The regression discontinuity design involves the two group evaluation model that is the posttest and pretest. For regression discontinuity model, the statistical model is used to represent the value of pre test and coded values of dummy variables in order to operate the program. As the regression discontinuity analysis is the examination of the regression discontinuity design, so in order to understand the model few of the assumptions are important to portray such model. The assumptions for the model are;
The Cutoff Criterion
The cutoff criterion should be pursuing without any exemption. A biased threat arouses when in the program there appears the wrong cutoff values. Mismanagement in case of the cutoff is termed as fuzzy RD design which explains the difficulties in that are beyond the scope.
The Pre Post Distribution
the pre post distribution is explained as the polynomial function and if the pre post relation appears to be true in case of logarithm, exponential or any other then the program is supposed to be biased. For instance if the data is stated as polynomial distribution more preferable then the model is more likely to be problematic to understand and if the relationship that exists is not a polynomial then high order polynomial sufficiently notice for no matter what function exists.

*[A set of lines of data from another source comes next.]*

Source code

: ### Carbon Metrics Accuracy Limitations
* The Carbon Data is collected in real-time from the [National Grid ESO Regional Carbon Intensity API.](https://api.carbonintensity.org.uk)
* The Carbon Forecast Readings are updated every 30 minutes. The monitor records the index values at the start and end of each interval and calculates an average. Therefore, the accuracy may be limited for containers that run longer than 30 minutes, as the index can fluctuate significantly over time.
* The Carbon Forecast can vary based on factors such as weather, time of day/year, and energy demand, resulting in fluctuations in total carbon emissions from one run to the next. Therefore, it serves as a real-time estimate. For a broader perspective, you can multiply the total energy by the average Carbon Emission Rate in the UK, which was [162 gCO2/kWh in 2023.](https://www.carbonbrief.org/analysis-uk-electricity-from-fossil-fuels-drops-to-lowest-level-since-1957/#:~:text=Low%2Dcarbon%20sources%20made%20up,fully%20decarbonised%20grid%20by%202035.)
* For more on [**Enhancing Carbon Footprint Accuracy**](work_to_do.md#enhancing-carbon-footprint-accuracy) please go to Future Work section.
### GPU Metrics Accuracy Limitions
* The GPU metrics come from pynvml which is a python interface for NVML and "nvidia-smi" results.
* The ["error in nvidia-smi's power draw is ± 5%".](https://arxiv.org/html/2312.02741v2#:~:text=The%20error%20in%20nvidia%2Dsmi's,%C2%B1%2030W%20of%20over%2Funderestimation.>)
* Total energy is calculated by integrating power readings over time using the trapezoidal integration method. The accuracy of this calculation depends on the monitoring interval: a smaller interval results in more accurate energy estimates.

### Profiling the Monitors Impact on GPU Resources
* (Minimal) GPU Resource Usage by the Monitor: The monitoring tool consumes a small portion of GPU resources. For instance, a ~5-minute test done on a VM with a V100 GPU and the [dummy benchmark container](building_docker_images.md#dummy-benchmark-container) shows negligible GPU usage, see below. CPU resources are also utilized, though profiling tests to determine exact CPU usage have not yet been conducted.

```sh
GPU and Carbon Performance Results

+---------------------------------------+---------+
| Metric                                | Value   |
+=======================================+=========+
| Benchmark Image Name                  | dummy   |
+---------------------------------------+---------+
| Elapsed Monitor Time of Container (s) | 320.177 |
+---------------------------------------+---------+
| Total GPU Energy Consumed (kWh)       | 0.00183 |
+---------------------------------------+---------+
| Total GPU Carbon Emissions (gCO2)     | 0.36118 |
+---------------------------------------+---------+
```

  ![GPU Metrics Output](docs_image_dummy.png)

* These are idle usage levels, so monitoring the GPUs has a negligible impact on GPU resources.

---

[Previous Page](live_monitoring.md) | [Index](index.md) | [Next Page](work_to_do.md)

Comparison Group Pretest Variance
A model contains enough number of pretest values in order to attain the true relationship.

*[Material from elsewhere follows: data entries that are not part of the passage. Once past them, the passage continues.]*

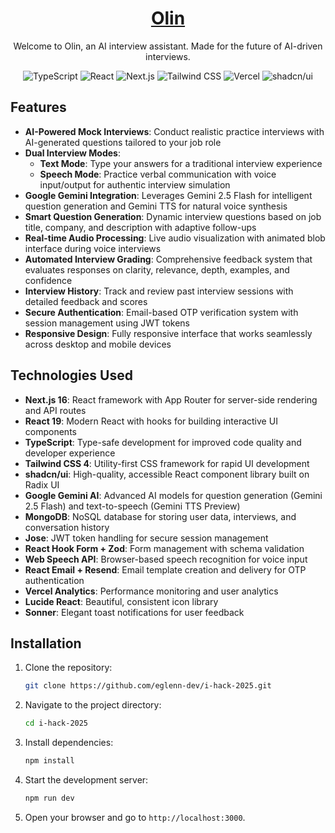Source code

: <div align="center">
    <h1><a href="https://olin.help" target="_blank">Olin</a></h1>
    <p>Welcome to Olin, an AI interview assistant. Made for the future of AI-driven interviews.</p>
    <p></p>
    <p>
        <img alt="TypeScript" src="https://img.shields.io/badge/-TypeScript-3178C6?style=flat-square&logo=typescript&logoColor=white" />
        <img alt="React" src="https://img.shields.io/badge/-React-61DAFB?style=flat-square&logo=react&logoColor=white" />
        <img alt="Next.js" src="https://img.shields.io/badge/-Next.js-000000?style=flat-square&logo=next.js&logoColor=white" />
        <img alt="Tailwind CSS" src="https://img.shields.io/badge/-Tailwind%20CSS-38B2AC?style=flat-square&logo=tailwind-css&logoColor=white" />
        <img alt="Vercel" src="https://img.shields.io/badge/-Vercel-000000?style=flat-square&logo=vercel&logoColor=white" />
        <img alt="shadcn/ui" src="https://img.shields.io/badge/-shadcn%2Fui-111827?style=flat-square&logo=shadcnui&logoColor=white" />
    </p>
</div>

## Features

- **AI-Powered Mock Interviews**: Conduct realistic practice interviews with AI-generated questions tailored to your job role
- **Dual Interview Modes**:
    - **Text Mode**: Type your answers for a traditional interview experience
    - **Speech Mode**: Practice verbal communication with voice input/output for authentic interview simulation
- **Google Gemini Integration**: Leverages Gemini 2.5 Flash for intelligent question generation and Gemini TTS for natural voice synthesis
- **Smart Question Generation**: Dynamic interview questions based on job title, company, and description with adaptive follow-ups
- **Real-time Audio Processing**: Live audio visualization with animated blob interface during voice interviews
- **Automated Interview Grading**: Comprehensive feedback system that evaluates responses on clarity, relevance, depth, examples, and confidence
- **Interview History**: Track and review past interview sessions with detailed feedback and scores
- **Secure Authentication**: Email-based OTP verification system with session management using JWT tokens
- **Responsive Design**: Fully responsive interface that works seamlessly across desktop and mobile devices

## Technologies Used

- **Next.js 16**: React framework with App Router for server-side rendering and API routes
- **React 19**: Modern React with hooks for building interactive UI components
- **TypeScript**: Type-safe development for improved code quality and developer experience
- **Tailwind CSS 4**: Utility-first CSS framework for rapid UI development
- **shadcn/ui**: High-quality, accessible React component library built on Radix UI
- **Google Gemini AI**: Advanced AI models for question generation (Gemini 2.5 Flash) and text-to-speech (Gemini TTS Preview)
- **MongoDB**: NoSQL database for storing user data, interviews, and conversation history
- **Jose**: JWT token handling for secure session management
- **React Hook Form + Zod**: Form management with schema validation
- **Web Speech API**: Browser-based speech recognition for voice input
- **React Email + Resend**: Email template creation and delivery for OTP authentication
- **Vercel Analytics**: Performance monitoring and user analytics
- **Lucide React**: Beautiful, consistent icon library
- **Sonner**: Elegant toast notifications for user feedback

## Installation

1. Clone the repository:
    ```bash
    git clone https://github.com/eglenn-dev/i-hack-2025.git
    ```
2. Navigate to the project directory:
    ```bash
    cd i-hack-2025
    ```
3. Install dependencies:
    ```bash
    npm install
    ```
4. Start the development server:

    ```bash
    npm run dev
    ```

5. Open your browser and go to `http://localhost:3000`.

Implementation of the program is very significant in a view that it is delivered appropriately to the recipients.
Steps in the Analysis
The regression continuity comprises of the following steps.
Transform the Pretest
The analysis starts from the subtraction of the cutoff value from the pretest value. It can be represented as:
Mean (Xi) = Xi-Xc
This equation is evaluated to become the cutoff value similar to the intercept.
Visually Examine Relationship
In a pre-post relationship, there are two things to consider. First is to visualize the discontinuity relationship at the cutoff point. The discontinuity change is examined vertically or a change in a slope or in both the cases. Second is the determination of the bivariate relationship as in the degree of polynomial which is indicated at the slope of distribution.
Specify Higher Order Terms and Interactions
The rule of thumb is important in this step that is the number of flexion indicates the orders of the polynomial. In such a case, the bivariate distribution is linear that determines no flexion points.
Estimate Initial Model
In this step, the analysis is ready to start. For the accomplishment of the model any multiple regressions can be used. If in the previous step, the polynomial function is determined properly then the results appeared to be unbiased. The interaction step is also analyzed and the direction is based on the sign of coefficient and the direction to the scale.
Refining the Model
The step that is refining the model is somehow tricky in order to have the unbiased results. This step is most generally based on the examination of previous step. The final position of the model is significant and with higher efficiency. In the whole process many of the terms might be dropped because to avoid biased results.
• Gellman, A. and Hill, J., Data Analysis Using Regression and Multivarial Model. Cambridge University Press.
• Lemieux, T. (2008) “Journal of Econometrics”. Regression discontinuity designs: A guide to practice. Volume 142(2), Pp: 615–635.